Directions:
On every line of the listing, check for "grupo"; copy the lines that have it.

═══

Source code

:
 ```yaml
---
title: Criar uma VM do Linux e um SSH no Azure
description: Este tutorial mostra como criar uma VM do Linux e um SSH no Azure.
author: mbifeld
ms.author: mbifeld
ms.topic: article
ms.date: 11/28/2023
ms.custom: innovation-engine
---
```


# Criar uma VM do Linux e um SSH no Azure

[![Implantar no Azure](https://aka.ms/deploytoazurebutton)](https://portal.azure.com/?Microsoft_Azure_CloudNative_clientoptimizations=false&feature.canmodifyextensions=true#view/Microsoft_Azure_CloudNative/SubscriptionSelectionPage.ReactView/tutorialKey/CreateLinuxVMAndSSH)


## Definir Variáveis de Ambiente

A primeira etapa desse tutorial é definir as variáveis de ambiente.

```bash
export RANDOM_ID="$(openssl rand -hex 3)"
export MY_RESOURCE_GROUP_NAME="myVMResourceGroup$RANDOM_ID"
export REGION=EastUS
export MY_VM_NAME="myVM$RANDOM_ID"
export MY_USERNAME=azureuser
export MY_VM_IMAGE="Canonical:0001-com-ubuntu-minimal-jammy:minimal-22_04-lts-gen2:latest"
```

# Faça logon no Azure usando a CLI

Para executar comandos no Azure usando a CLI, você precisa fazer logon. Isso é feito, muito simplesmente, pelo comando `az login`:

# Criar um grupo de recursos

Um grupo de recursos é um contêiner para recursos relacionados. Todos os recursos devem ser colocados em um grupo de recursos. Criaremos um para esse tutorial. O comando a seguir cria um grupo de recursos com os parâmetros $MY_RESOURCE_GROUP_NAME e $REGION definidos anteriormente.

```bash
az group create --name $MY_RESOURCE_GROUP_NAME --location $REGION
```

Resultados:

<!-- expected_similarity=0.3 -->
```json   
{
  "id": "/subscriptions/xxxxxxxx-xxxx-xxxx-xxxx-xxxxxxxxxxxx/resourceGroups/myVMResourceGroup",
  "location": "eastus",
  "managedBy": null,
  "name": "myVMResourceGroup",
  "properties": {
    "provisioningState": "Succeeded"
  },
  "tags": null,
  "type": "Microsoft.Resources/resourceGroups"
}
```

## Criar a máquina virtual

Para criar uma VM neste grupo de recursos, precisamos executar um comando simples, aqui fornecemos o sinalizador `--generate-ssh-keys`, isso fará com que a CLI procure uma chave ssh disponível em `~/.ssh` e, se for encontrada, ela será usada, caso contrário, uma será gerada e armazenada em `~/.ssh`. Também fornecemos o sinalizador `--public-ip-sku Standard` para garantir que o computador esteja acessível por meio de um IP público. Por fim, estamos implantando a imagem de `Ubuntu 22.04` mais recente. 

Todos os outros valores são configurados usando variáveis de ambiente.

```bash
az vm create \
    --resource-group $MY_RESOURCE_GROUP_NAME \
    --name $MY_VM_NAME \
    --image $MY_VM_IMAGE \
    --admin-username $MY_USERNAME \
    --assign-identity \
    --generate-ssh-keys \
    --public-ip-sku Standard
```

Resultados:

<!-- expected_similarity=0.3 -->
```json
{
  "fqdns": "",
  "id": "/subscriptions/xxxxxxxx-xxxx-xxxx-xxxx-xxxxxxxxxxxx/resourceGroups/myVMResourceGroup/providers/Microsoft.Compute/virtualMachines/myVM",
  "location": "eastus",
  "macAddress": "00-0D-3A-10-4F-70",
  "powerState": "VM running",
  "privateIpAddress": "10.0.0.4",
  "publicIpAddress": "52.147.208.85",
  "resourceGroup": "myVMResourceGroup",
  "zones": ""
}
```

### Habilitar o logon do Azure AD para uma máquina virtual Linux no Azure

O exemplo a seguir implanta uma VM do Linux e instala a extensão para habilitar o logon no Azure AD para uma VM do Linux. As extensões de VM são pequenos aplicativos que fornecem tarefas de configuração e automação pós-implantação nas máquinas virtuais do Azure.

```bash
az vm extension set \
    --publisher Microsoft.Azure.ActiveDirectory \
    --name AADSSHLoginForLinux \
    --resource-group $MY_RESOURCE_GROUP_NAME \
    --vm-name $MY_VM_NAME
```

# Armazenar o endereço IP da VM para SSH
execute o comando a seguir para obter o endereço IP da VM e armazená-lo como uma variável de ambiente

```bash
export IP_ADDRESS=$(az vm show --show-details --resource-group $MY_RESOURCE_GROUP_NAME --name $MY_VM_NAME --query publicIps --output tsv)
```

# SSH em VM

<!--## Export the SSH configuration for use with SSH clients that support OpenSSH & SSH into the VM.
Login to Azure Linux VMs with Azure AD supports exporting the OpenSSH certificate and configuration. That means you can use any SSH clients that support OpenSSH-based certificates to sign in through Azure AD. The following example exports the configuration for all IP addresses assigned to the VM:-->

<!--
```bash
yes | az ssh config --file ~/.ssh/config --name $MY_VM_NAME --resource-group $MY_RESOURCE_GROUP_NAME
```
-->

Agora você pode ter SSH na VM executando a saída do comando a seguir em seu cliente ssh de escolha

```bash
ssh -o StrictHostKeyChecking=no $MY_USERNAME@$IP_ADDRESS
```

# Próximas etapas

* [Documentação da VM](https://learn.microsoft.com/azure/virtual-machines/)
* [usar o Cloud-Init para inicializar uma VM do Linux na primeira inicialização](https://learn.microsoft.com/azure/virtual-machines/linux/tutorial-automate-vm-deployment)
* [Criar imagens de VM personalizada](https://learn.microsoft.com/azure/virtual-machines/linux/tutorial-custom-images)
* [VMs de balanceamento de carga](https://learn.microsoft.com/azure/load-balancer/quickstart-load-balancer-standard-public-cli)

═══

Final answer:
# Criar um grupo de recursos
Um grupo de recursos é um contêiner para recursos relacionados. Todos os recursos devem ser colocados em um grupo de recursos. Criaremos um para esse tutorial. O comando a seguir cria um grupo de recursos com os parâmetros $MY_RESOURCE_GROUP_NAME e $REGION definidos anteriormente.
Para criar uma VM neste grupo de recursos, precisamos executar um comando simples, aqui fornecemos o sinalizador `--generate-ssh-keys`, isso fará com que a CLI procure uma chave ssh disponível em `~/.ssh` e, se for encontrada, ela será usada, caso contrário, uma será gerada e armazenada em `~/.ssh`. Também fornecemos o sinalizador `--public-ip-sku Standard` para garantir que o computador esteja acessível por meio de um IP público. Por fim, estamos implantando a imagem de `Ubuntu 22.04` mais recente. 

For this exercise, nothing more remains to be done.